Then came another shock of consciousness. She was in the Capitol alone! The hour for the closing of the library had long passed. She would have known that before if she could have thought of it. She uttered no cry. The benumbed condition of her nerves made it impossible that she should be wildly frightened. She looked back. Tier on tier above her and around her, arose the clustering volumes which shut in the philosophy and science, the wisdom and folly of the past and of the present. The mighty dead were with her; but the living, her living-save her children, was it not far better that she was where they were not? The twilight gold fused now the dim alcoves, the lofty aisles, the white colonnades without, the soft traceries within.

"I am not afraid," she murmured, "I am tired. Maybe God will let me sleep here and never wake not in this world—and in the other my children might come to me. I think God would let them come to their mother there. They would not need them here." and with these words exhausted physical nature again gave way, and softly as a child might sink to peaceful sleep upon the velvet turf without, Agnes sank down by the lofty bolted door of the inner Capitol, and with one grateful sigh passed out into the domain of peace which men call unconsciousness.

Far below her stretched the great hall which measures the Capitol from end to end. Without, in the dimness and silence, arose the Egyptian colonnades, the mighty shafts of stone which bear upon their tops the mightier mass of marble, and which seem strong enough to support the world. The gaslights flickered dimly on the walls of the vast Rotunda, on the historic pictures, on the solitary watchman pacing the stone floor in solemn guard. Vast and visionary were the vistas opening on in all directions. The jar and tumult of human life were still. The struggles of the nation had ceased for a night. So also had ceased for a night the struggles of one woman's heart, alone at rest within the Capitol, to her so dear.
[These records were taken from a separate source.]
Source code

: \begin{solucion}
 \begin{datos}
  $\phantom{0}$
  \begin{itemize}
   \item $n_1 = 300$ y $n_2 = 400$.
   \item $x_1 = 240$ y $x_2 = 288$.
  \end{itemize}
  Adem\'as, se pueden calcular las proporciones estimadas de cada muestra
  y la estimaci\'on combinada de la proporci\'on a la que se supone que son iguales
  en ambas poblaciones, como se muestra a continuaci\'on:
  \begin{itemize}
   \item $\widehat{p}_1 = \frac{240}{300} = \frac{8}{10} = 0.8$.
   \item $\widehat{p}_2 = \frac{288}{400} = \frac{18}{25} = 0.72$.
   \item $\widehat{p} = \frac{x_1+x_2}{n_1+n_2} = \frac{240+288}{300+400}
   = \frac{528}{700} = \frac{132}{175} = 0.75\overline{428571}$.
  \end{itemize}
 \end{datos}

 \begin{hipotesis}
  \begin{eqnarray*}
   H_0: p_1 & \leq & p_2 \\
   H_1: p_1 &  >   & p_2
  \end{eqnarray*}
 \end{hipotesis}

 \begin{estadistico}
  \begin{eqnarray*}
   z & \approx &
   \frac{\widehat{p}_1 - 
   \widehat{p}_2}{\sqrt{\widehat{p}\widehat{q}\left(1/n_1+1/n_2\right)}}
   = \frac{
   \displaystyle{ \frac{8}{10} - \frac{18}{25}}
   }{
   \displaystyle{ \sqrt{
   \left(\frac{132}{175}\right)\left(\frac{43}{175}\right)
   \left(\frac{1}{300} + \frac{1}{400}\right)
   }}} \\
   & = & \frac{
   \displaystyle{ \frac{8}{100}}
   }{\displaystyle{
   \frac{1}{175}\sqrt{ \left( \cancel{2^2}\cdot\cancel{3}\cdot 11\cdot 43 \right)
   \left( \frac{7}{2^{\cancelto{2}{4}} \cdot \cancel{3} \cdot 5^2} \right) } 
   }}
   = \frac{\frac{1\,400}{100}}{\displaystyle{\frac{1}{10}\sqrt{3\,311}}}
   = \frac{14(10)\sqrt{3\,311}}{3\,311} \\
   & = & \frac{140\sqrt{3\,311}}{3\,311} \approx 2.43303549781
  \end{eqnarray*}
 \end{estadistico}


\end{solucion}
Her husband was not thinking of her, not then. His intention when he left the Capitol, was to drive up the avenue with Circe Sutherland and her friend to their hotel, escort them to their parlor, and then return to his own lodgings to dine. How it chagrined him that he was not rich enough to keep a house in Washington! But his intentions were of no account whatever beside the wishes of Circe Sutherland.

"You will dine with us?" she cried. "Oh, do! Help us to forget the barbarism of our dinner. Can't you legislate for a national school of cooks? I assure you there is no institution that your country needs more. If anything could arouse them to civilization on such a subject, it would be such eloquence as yours. Ah! you won't have us forlornities to dine alone. How can you!"

"I can't. I didn't know one could dine alone at Willard's."

"Alone in crowds,' you know. I'd rather dine alone if I cannot dine with the one I want. I want you."

The last sentence, in the thrilling tone which always vibrated along the remotest chord in Cyril's heart, decided his stay.

A few moments later, he with his companions were the observed of all the great throng assembled in the dining-hall of Willard's, as they passed to the table always specially reserved for her, followed by the white

gloved servitor who had so often stood behind Cyril's chair in the luxurious dining-room of Circe's home.

Circe Sutherland was an empress of her class,- § class known in all the capitals of the world, and who nowhere attract more attention, win more admiration, and command more influence, than in the capital of the United States. This type of woman in the lower strata may merge into the adventuress, but at the summit of such a life she is both enchantress and queen. Her history perfectly known in her own home, in her bird of passage existence here is but dimly guessed at; all the mystery and romance born of this lack of knowl edge but deepens the interest felt in the beautiful unknown whenever she appears.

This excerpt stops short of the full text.